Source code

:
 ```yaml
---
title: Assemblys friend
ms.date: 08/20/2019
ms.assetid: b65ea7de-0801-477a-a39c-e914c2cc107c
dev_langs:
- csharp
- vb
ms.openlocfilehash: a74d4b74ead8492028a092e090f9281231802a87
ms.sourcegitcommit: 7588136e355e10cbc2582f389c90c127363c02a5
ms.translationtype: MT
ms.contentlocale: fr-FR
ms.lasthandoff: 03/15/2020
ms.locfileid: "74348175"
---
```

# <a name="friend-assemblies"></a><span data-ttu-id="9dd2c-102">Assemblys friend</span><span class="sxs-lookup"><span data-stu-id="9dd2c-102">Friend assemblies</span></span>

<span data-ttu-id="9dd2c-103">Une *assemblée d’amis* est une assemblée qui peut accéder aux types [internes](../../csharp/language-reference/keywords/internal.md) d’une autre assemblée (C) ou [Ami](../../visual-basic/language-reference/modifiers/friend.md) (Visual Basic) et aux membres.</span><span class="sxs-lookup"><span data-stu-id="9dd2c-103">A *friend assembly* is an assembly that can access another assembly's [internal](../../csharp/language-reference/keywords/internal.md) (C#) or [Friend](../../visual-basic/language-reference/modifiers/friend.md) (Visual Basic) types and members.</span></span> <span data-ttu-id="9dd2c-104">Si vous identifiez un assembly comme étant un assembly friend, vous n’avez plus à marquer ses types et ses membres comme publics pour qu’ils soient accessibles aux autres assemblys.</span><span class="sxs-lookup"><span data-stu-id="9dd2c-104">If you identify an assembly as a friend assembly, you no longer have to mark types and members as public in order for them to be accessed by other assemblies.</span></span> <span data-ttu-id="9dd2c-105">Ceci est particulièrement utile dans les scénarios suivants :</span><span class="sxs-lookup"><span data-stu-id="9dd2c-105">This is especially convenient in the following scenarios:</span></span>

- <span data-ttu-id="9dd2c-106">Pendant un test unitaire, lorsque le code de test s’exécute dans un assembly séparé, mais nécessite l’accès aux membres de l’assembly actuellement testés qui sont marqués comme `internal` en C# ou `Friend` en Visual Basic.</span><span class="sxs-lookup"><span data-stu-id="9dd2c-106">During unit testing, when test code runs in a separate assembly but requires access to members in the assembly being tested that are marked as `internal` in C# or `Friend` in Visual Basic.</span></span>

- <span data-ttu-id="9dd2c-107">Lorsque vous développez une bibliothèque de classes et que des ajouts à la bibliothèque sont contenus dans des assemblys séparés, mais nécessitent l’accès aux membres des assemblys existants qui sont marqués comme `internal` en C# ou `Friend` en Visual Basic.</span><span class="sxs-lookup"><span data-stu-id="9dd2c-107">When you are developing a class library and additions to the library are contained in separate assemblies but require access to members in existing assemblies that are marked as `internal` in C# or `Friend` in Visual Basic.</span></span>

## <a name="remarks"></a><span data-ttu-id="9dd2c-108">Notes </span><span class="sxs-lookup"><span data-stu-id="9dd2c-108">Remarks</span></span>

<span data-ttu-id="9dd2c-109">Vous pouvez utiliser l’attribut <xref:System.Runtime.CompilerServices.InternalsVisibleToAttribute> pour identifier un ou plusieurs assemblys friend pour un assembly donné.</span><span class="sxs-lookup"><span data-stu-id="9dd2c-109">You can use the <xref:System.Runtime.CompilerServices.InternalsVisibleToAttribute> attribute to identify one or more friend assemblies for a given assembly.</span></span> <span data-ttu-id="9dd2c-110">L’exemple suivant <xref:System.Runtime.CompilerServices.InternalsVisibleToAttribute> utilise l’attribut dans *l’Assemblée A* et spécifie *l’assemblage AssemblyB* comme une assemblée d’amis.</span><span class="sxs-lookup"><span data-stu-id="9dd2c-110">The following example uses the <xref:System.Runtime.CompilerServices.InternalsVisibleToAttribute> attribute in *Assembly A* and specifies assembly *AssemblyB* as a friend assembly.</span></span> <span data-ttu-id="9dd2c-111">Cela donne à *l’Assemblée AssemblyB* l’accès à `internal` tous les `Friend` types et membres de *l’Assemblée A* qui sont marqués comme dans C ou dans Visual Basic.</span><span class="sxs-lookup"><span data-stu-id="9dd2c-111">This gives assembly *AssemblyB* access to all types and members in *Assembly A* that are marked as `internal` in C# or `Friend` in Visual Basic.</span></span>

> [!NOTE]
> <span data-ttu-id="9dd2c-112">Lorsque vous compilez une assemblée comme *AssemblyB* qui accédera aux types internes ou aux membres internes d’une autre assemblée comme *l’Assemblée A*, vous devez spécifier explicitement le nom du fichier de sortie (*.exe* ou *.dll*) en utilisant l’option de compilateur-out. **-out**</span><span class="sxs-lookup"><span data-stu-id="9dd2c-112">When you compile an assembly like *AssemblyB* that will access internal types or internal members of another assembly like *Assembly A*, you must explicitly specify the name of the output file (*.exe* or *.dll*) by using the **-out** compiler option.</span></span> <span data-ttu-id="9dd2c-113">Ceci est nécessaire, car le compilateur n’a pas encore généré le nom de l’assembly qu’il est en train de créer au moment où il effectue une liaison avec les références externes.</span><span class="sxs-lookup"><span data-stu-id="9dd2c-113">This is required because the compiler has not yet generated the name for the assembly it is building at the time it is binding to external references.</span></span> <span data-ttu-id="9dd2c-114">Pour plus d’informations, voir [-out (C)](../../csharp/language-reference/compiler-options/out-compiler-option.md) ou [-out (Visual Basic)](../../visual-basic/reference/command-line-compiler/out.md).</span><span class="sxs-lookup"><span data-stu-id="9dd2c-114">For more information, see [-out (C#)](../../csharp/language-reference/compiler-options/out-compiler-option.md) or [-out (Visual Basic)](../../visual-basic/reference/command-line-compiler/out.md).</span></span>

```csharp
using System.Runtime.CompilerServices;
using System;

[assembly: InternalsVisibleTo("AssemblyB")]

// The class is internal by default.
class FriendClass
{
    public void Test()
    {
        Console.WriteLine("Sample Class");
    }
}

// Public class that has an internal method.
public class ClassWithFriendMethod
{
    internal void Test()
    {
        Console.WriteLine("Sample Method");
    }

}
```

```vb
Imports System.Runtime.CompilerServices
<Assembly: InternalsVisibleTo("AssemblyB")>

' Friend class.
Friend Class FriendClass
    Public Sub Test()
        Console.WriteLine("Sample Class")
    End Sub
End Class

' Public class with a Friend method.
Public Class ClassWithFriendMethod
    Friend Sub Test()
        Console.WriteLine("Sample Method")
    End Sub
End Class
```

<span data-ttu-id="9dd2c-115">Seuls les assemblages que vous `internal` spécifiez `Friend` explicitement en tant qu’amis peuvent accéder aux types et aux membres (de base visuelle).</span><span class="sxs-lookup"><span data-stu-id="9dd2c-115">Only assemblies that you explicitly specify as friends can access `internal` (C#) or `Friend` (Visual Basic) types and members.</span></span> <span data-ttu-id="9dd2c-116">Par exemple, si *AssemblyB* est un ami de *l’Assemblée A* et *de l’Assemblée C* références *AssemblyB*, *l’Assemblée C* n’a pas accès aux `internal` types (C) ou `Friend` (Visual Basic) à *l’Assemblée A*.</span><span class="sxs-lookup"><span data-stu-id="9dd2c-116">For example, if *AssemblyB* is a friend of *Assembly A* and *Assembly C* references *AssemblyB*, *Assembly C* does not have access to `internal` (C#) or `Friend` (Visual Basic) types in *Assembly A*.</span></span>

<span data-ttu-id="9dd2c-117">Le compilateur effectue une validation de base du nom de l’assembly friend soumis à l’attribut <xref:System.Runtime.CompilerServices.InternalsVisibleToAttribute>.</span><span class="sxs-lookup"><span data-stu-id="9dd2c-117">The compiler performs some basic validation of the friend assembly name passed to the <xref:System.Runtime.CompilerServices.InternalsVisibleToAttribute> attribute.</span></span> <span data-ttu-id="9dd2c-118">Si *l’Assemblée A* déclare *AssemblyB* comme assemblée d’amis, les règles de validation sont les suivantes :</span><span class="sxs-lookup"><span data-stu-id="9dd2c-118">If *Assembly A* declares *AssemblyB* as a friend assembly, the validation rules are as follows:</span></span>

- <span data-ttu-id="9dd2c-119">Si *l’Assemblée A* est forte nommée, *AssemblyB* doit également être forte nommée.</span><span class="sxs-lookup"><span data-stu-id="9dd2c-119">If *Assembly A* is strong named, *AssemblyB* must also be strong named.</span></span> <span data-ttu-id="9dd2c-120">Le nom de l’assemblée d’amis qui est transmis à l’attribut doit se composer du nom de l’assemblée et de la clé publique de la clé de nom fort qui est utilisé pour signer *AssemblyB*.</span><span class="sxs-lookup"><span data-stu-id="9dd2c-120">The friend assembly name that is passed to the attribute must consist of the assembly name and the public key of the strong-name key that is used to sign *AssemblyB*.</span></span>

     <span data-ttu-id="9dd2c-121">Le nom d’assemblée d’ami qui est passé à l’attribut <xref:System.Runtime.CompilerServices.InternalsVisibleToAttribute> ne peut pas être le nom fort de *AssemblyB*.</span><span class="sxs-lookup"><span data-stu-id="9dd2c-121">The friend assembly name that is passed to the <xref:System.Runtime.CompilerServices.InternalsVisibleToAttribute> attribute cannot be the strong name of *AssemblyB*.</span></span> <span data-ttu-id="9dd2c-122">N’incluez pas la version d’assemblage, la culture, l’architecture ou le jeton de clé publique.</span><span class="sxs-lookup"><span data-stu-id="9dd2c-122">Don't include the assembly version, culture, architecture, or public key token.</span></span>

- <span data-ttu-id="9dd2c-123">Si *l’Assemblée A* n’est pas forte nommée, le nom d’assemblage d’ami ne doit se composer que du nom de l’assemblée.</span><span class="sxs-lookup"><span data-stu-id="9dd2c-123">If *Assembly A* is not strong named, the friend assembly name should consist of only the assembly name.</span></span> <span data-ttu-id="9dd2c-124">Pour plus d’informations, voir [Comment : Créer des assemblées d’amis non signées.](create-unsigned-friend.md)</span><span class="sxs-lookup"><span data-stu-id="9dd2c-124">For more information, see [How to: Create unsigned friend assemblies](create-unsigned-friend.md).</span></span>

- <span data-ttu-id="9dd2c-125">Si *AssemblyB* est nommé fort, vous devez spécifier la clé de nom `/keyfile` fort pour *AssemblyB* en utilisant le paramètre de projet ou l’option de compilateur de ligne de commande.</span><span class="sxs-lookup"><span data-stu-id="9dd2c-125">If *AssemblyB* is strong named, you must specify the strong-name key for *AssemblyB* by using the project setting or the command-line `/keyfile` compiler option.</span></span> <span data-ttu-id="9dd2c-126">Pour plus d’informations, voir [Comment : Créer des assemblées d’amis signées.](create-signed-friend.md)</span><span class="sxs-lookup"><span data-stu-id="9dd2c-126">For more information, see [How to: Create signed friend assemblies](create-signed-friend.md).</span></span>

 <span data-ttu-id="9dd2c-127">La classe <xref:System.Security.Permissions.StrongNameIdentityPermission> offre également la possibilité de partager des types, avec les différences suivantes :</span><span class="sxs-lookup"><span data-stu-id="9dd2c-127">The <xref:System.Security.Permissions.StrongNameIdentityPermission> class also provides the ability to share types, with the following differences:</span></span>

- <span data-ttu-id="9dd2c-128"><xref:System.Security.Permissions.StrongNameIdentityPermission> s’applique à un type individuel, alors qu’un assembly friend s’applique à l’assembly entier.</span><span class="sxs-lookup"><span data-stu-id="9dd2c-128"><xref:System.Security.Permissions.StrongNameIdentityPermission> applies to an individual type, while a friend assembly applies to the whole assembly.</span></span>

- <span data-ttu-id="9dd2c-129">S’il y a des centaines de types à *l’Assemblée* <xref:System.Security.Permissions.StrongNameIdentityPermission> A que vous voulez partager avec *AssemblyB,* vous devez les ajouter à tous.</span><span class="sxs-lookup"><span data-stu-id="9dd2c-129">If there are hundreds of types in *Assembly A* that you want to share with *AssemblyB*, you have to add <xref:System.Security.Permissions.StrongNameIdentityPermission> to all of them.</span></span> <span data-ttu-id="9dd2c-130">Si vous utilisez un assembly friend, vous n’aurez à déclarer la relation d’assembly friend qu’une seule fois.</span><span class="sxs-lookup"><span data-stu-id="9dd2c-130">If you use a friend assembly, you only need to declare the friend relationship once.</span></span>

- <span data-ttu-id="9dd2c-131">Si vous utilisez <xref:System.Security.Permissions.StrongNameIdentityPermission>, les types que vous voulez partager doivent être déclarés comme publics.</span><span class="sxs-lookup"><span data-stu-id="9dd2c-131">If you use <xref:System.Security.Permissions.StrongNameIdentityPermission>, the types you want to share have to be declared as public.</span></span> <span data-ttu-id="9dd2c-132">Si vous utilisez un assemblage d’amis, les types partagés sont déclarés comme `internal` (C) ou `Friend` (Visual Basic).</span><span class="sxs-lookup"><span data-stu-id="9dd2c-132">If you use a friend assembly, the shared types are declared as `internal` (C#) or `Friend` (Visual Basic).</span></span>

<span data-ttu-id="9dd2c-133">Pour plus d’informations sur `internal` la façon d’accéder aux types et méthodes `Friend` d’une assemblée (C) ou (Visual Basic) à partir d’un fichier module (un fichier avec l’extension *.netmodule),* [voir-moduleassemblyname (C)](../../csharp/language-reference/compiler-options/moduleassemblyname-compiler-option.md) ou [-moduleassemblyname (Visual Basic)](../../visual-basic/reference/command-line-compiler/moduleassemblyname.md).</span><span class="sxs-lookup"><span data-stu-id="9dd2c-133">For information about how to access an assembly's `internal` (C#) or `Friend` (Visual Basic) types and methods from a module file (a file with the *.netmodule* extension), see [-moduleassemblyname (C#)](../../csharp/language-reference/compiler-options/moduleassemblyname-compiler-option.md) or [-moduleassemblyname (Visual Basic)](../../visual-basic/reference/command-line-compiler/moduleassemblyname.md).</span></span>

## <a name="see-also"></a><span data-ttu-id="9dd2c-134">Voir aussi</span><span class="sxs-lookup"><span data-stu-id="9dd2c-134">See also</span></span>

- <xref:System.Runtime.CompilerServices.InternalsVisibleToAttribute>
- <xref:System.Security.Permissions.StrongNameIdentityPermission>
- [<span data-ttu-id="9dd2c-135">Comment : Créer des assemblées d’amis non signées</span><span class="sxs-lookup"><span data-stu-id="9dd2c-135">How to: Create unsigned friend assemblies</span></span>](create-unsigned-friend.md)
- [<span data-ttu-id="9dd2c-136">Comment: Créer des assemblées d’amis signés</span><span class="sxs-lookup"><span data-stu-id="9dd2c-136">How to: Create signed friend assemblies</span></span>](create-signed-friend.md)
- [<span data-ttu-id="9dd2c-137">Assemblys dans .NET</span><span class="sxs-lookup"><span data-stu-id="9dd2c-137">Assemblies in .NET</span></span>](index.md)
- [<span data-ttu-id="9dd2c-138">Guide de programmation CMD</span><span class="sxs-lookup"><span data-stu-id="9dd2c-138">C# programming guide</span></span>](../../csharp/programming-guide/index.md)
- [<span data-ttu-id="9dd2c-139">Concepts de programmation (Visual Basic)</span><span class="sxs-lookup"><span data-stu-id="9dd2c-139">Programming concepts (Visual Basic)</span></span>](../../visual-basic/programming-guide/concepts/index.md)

------------------------

▸ **WHAT NEEDS TO BE DONE**
Your answer must be the lines above, unchanged, from the first one through the line that holds "the following scenarios:</span></span>", inclusive, and no others.

▸ **ANSWER TO THE PROBLEM**
Source code

:
 ```yaml
---
title: Assemblys friend
ms.date: 08/20/2019
ms.assetid: b65ea7de-0801-477a-a39c-e914c2cc107c
dev_langs:
- csharp
- vb
ms.openlocfilehash: a74d4b74ead8492028a092e090f9281231802a87
ms.sourcegitcommit: 7588136e355e10cbc2582f389c90c127363c02a5
ms.translationtype: MT
ms.contentlocale: fr-FR
ms.lasthandoff: 03/15/2020
ms.locfileid: "74348175"
---
```

# <a name="friend-assemblies"></a><span data-ttu-id="9dd2c-102">Assemblys friend</span><span class="sxs-lookup"><span data-stu-id="9dd2c-102">Friend assemblies</span></span>

<span data-ttu-id="9dd2c-103">Une *assemblée d’amis* est une assemblée qui peut accéder aux types [internes](../../csharp/language-reference/keywords/internal.md) d’une autre assemblée (C) ou [Ami](../../visual-basic/language-reference/modifiers/friend.md) (Visual Basic) et aux membres.</span><span class="sxs-lookup"><span data-stu-id="9dd2c-103">A *friend assembly* is an assembly that can access another assembly's [internal](../../csharp/language-reference/keywords/internal.md) (C#) or [Friend](../../visual-basic/language-reference/modifiers/friend.md) (Visual Basic) types and members.</span></span> <span data-ttu-id="9dd2c-104">Si vous identifiez un assembly comme étant un assembly friend, vous n’avez plus à marquer ses types et ses membres comme publics pour qu’ils soient accessibles aux autres assemblys.</span><span class="sxs-lookup"><span data-stu-id="9dd2c-104">If you identify an assembly as a friend assembly, you no longer have to mark types and members as public in order for them to be accessed by other assemblies.</span></span> <span data-ttu-id="9dd2c-105">Ceci est particulièrement utile dans les scénarios suivants :</span><span class="sxs-lookup"><span data-stu-id="9dd2c-105">This is especially convenient in the following scenarios:</span></span>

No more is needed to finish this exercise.